Eliot Spitzer and Us
Dr. Ray PritchardDr. Ray Pritchard's Weblog
- 2008 Mar 15
It is widely remarked this week, in the wake of the scandal that brought down the governor of New York, that Eliot Spitzer is a victim of his own arrogance. Hubris is the word most often used, it being a fine old word that comes to us from the classical Greek of ancient Athens. Hubris means something more than sinful pride. It is a special category of pride, one that mixes arrogance and shamelessness into a heady mix that results in a certain carelessness about the details of life, if that’s what you call it when you attack prostitution rings while at the same time spending thousands of dollars on high-priced prostitutes. Pride is a sin common to the human DNA. Hubris is an ugly strain that finds expression usually when people have attained a certain level of power that makes them feel immune. What applies to others doesn’t apply to them. They casually break the rules they enforce on others.
The Greeks considered hubris to be the greatest crime because it always involves some sort of outrageous act, some egregious ripping of the fabric of human decency. In Spitzer’s case we have a man of enormous power who bragged about steamrolling his opponents who now has been brought down by his own iniquity. That is always the end of hubris. It is a self-destructive sin.
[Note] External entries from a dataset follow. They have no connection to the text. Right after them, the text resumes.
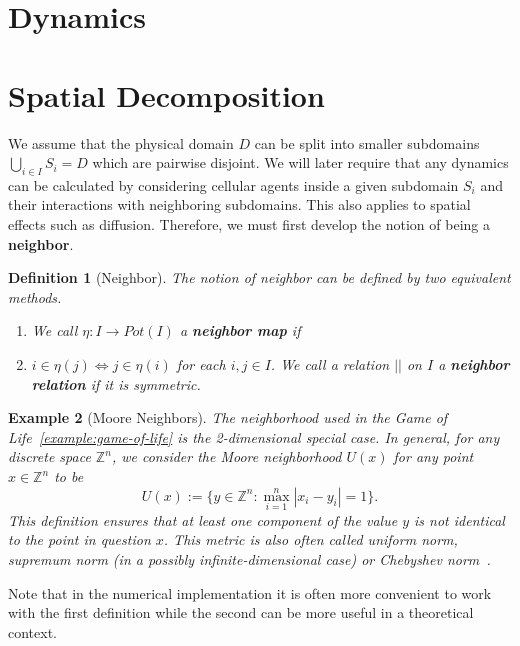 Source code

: \documentclass{article}
\newtheorem{definition}{Definition}[section]
\newtheorem{example}[definition]{Example}
\begin{document}
\section{Dynamics}

\section{Spatial Decomposition}
We assume that the physical domain $D$ can be split into smaller subdomains
$\bigcup_{i\in I}S_i=D$ which are pairwise disjoint.
We will later require that any dynamics can be calculated by considering cellular agents inside a
given subdomain $S_i$ and their interactions with neighboring subdomains.
This also applies to spatial effects such as diffusion.
Therefore, we must first develop the notion of being a \textbf{neighbor}.

\begin{definition}[Neighbor]
    The notion of neighbor can be defined by two equivalent methods.
    \begin{enumerate}
        \item We call $\eta:I\rightarrow Pot(I)$ a \textbf{neighbor map} if
        \item $i\in\eta(j) \Leftrightarrow j\in\eta(i)$ for each $i,j\in I$.
            We call a relation $||$ on $I$ a \textbf{neighbor relation} if it is symmetric.
    \end{enumerate}
\end{definition}

\begin{example}[Moore Neighbors]
    The neighborhood used in the Game of Life~\ref{example:game-of-life} is the 2-dimensional
    special case.
    In general, for any discrete space $\mathbb{Z}^n$, we consider the Moore neighborhood $U(x)$ for
    any point $x\in\mathbb{Z}^n$ to be
    \begin{equation}
        U(x) := \{y\in\mathbb{Z}^n:\max\limits_{i=1}^n|x_i-y_i|=1\}.
    \end{equation}
    This definition ensures that at least one component of the value $y$ is not identical to the
    point in question $x$.
    This metric is also often called uniform norm, supremum norm (in a possibly infinite-dimensional
    case) or Chebyshev norm~\cite{Rudin1976}.
\end{example}

Note that in the numerical implementation it is often more convenient to work with the first
definition while the second can be more useful in a theoretical context.
\end{document}
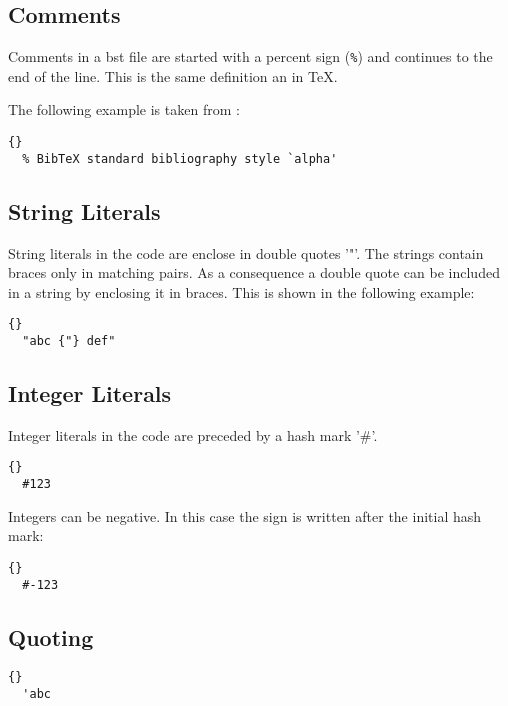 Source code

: \subsection{Comments}\label{sec:bst.comments}

Comments in a bst file are started with a percent sign (\verb|%|) and
continues to the end of the line. This is the same definition an in
\TeX{}.

The following example is taken from :

\begin{lstlisting}{}
  % BibTeX standard bibliography style `alpha'
\end{lstlisting}


\subsection{String Literals}\label{sec:bst.strings}

String literals in the code are enclose in double quotes '"'. The
strings contain braces only in matching pairs. As a consequence a
double quote can be included in a string by enclosing it in braces.
This is shown in the following example:

\begin{lstlisting}{}
  "abc {"} def"
\end{lstlisting}


\subsection{Integer Literals}\label{sec:bst.integers}

Integer literals in the code are preceded by a hash mark '\#'.

\begin{lstlisting}{}
  #123
\end{lstlisting}

Integers can be negative. In this case the sign is written after the
initial hash mark:

\begin{lstlisting}{}
  #-123
\end{lstlisting}


\subsection{Quoting}\label{sec:bst.quote}

\INCOMPLETE

\begin{lstlisting}{}
  'abc
\end{lstlisting}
It has also been pointed out that hubris is often found in the mighty and powerful among us. While that is true, I wonder if that is not a way to let the rest of us off the hook. After all, I’m never likely to be in a similar position–or maybe I will be, who knows?–but you can’t count on it. I got some help on this from Dennis Miller, the comedian, former Monday Night Football commentator, and now radio talk show host, during a recent interview with Bill O’Reilly. Mr. O’Reilly said that it happens all the time that famous people can’t handle fame, and he pointed to John Belushi and Heath Ledger. Miller responded instantly that it wasn’t really a product of fame but seems to be a human problem that we all face. Whenever we achieve anything in life, the very fact of success (small or large) reveals to us the holes within our soul that we otherwise cover up. Success in any field can be debilitating because we know we don’t really deserve it. That sense of inner emptiness can lead us to make choices–sometimes very stupid and dangerous choices–that result in our own destruction.
If we look at Eliot Spitzer and think, “He got what he deserved,” we’re right. If we think that we would never do anything like that, we’re fooling ourselves, and we may be worse off than him because we haven’t learned anything from his sudden, shocking fall.